As promised in the posting ‘Ability to draw’. http://petemedway.blogspot.com/2011/07/ability-to-draw.html Two recollections:
Groups of 4th year architecture students at Carleton University, Ottawa, would spend a term in Rome. I heard an account of one such trip from a student who’d been on it. The students made their way independently to Rome and met at a pre-arranged time in a pre-specified square. When the tutor, Tom Dubacanik (not sure of spelling -- Serbian in name, I believe, and un-PC in speech), arrived after all were gathered, his first words were , ‘Draw, you fairies! Get sketching! What do you think you’re here for?’

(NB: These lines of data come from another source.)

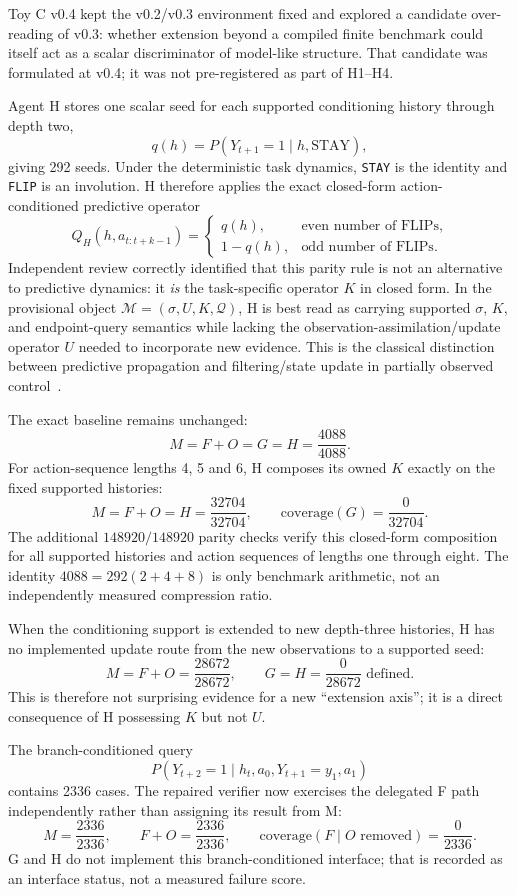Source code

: \documentclass[10pt]{article}
\begin{document}
Toy C v0.4 kept the v0.2/v0.3 environment fixed and explored a candidate over-reading of v0.3: whether extension beyond a compiled finite benchmark could itself act as a scalar discriminator of model-like structure. That candidate was formulated at v0.4; it was not pre-registered as part of H1--H4.

Agent H stores one scalar seed for each supported conditioning history through depth two,
\[
q(h)=P(Y_{t+1}=1\mid h,\mathrm{STAY}),
\]
giving 292 seeds. Under the deterministic task dynamics, \texttt{STAY} is the identity and \texttt{FLIP} is an involution. H therefore applies the exact closed-form action-conditioned predictive operator
\[
Q_H(h,a_{t:t+k-1})=
\begin{cases}
q(h), & \text{even number of FLIPs},\\
1-q(h), & \text{odd number of FLIPs}.
\end{cases}
\]
Independent review correctly identified that this parity rule is not an alternative to predictive dynamics: it \emph{is} the task-specific operator $K$ in closed form. In the provisional object $\mathcal M=(\sigma,U,K,\mathcal Q)$, H is best read as carrying supported $\sigma$, $K$, and endpoint-query semantics while lacking the observation-assimilation/update operator $U$ needed to incorporate new evidence. This is the classical distinction between predictive propagation and filtering/state update in partially observed control~\cite{astrom1965,striebel1965}.

The exact baseline remains unchanged:
\[
M=F+O=G=H=\frac{4088}{4088}.
\]
For action-sequence lengths 4, 5 and 6, H composes its owned $K$ exactly on the fixed supported histories:
\[
M=F+O=H=\frac{32704}{32704},
\qquad
\mathrm{coverage}(G)=\frac{0}{32704}.
\]
The additional $148920/148920$ parity checks verify this closed-form composition for all supported histories and action sequences of lengths one through eight. The identity $4088=292(2+4+8)$ is only benchmark arithmetic, not an independently measured compression ratio.

When the conditioning support is extended to new depth-three histories, H has no implemented update route from the new observations to a supported seed:
\[
M=F+O=\frac{28672}{28672},
\qquad
G=H=\frac{0}{28672}\text{ defined}.
\]
This is therefore not surprising evidence for a new ``extension axis''; it is a direct consequence of H possessing $K$ but not $U$.

The branch-conditioned query
\[
P(Y_{t+2}=1\mid h_t,a_0,Y_{t+1}=y_1,a_1)
\]
contains 2336 cases. The repaired verifier now exercises the delegated F path independently rather than assigning its result from M:
\[
M=\frac{2336}{2336},
\qquad
F+O=\frac{2336}{2336},
\qquad
\mathrm{coverage}(F\mid O\text{ removed})=\frac{0}{2336}.
\]
G and H do not implement this branch-conditioned interface; that is recorded as an interface status, not a measured failure score.
\end{document}
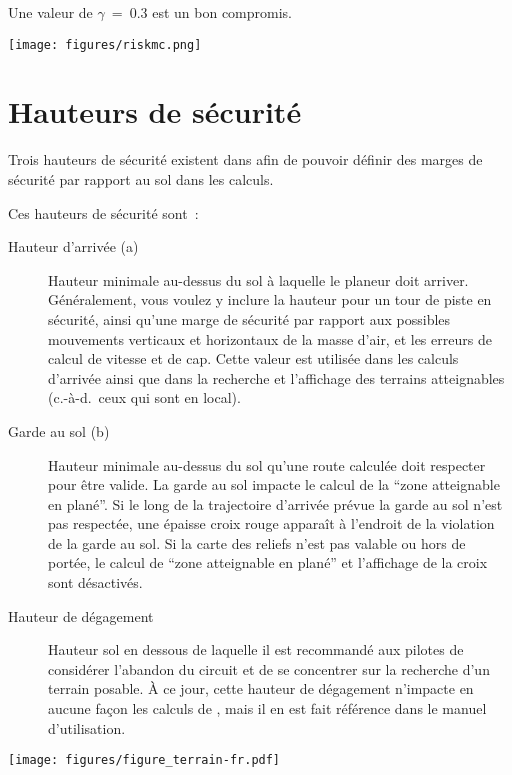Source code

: Une valeur de $\gamma$~=~0.3 est un bon compromis.

\begin{center}
\texttt{[image: figures/riskmc.png]}
\end{center}


\section{Hauteurs de sécurité}\label{sec:safety-heights}

Trois hauteurs de sécurité existent dans \xc{} afin de pouvoir définir des marges de sécurité par rapport au sol dans les calculs.

Ces hauteurs de sécurité sont~:
\begin{description}
\item[Hauteur d'arrivée (a)] Hauteur minimale au-dessus du sol à laquelle le planeur doit arriver.
Généralement, vous voulez y inclure la hauteur pour un tour de piste en sécurité, ainsi qu'une marge de sécurité par rapport aux possibles mouvements verticaux et horizontaux de la masse d'air, et les erreurs de calcul de vitesse et de cap.
Cette valeur est utilisée dans les calculs d'arrivée ainsi que dans la recherche et l'affichage des terrains atteignables (c.-à-d.\ ceux qui sont en local).
\item[Garde au sol (b)] Hauteur minimale au-dessus du sol qu'une route calculée doit respecter pour être valide.
La garde au sol impacte le calcul de la ``zone atteignable en plané''.
Si le long de la trajectoire d'arrivée prévue la garde au sol n'est pas respectée, une épaisse croix rouge apparaît à l'endroit de la violation de la garde au sol.
Si la carte des reliefs n'est pas valable ou hors de portée, le calcul de ``zone atteignable en plané'' et l'affichage de la croix sont désactivés.
\item[Hauteur de dégagement] Hauteur sol en dessous de laquelle il est recommandé aux pilotes de considérer l'abandon du circuit et de se concentrer sur la recherche d'un terrain posable.
À ce jour, cette hauteur de dégagement n'impacte en aucune façon les calculs de \xc, mais il en est fait référence dans le manuel d'utilisation.
\end{description}

\begin{center}
\texttt{[image: figures/figure\_terrain-fr.pdf]}
\end{center}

Their work was every day of the term to complete 4 drawings, double-elephant size, which I think was like A1 in the Napoleonic hemisphere, the largest standard size of cartridge paper. Tom D’s aim was that they should draw as readily as speaking -- no conscious processes between ‘hand and eye’. By all accounts it worked -- whatever their deficiencies they ended up able to draw -- though what they learned about architecture I didn’t gather. The displays I saw over the years in the School of Architecture were graphically stunning. I don’t know how far the tradition continues now design has become such a computerised business.
Second recollected story: Steve Fai had a 1st year group. He set them to draw self-portraits in front of a mirror. Each week one assiduous and dedicated student brought his work in and Steve, recognising the effort, awarded him 2 marks -- out of 20 -- with the instruction to do it again. One week (5? 6? 7? don’t remember) the lad came in and said, ‘I've got it!’ and he had. Steve gave him 18 and there was no looking back.
I don’t know if learning to draw is like that for everyone for whom it hasn’t already come naturally. Perhaps for others it’s incremental; perhaps that kid was unusual. I’d like to know.